[Data records]

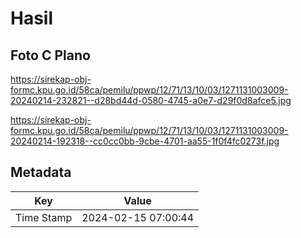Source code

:# Hasil

## Foto C Plano

https://sirekap-obj-formc.kpu.go.id/58ca/pemilu/ppwp/12/71/13/10/03/1271131003009-20240214-232821--d28bd44d-0580-4745-a0e7-d29f0d8afce5.jpg

https://sirekap-obj-formc.kpu.go.id/58ca/pemilu/ppwp/12/71/13/10/03/1271131003009-20240214-192318--cc0cc0bb-9cbe-4701-aa55-1f0f4fc0273f.jpg


## Metadata

| Key        | Value               |
| ---------- | ------------------- |
| Time Stamp | 2024-02-15 07:00:44 |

WHAT IS BEING ASKED
For each line above that holds the string "pemilu", provide a copy of that line.

EXERCISE RESULT
https://sirekap-obj-formc.kpu.go.id/58ca/pemilu/ppwp/12/71/13/10/03/1271131003009-20240214-232821--d28bd44d-0580-4745-a0e7-d29f0d8afce5.jpg
https://sirekap-obj-formc.kpu.go.id/58ca/pemilu/ppwp/12/71/13/10/03/1271131003009-20240214-192318--cc0cc0bb-9cbe-4701-aa55-1f0f4fc0273f.jpg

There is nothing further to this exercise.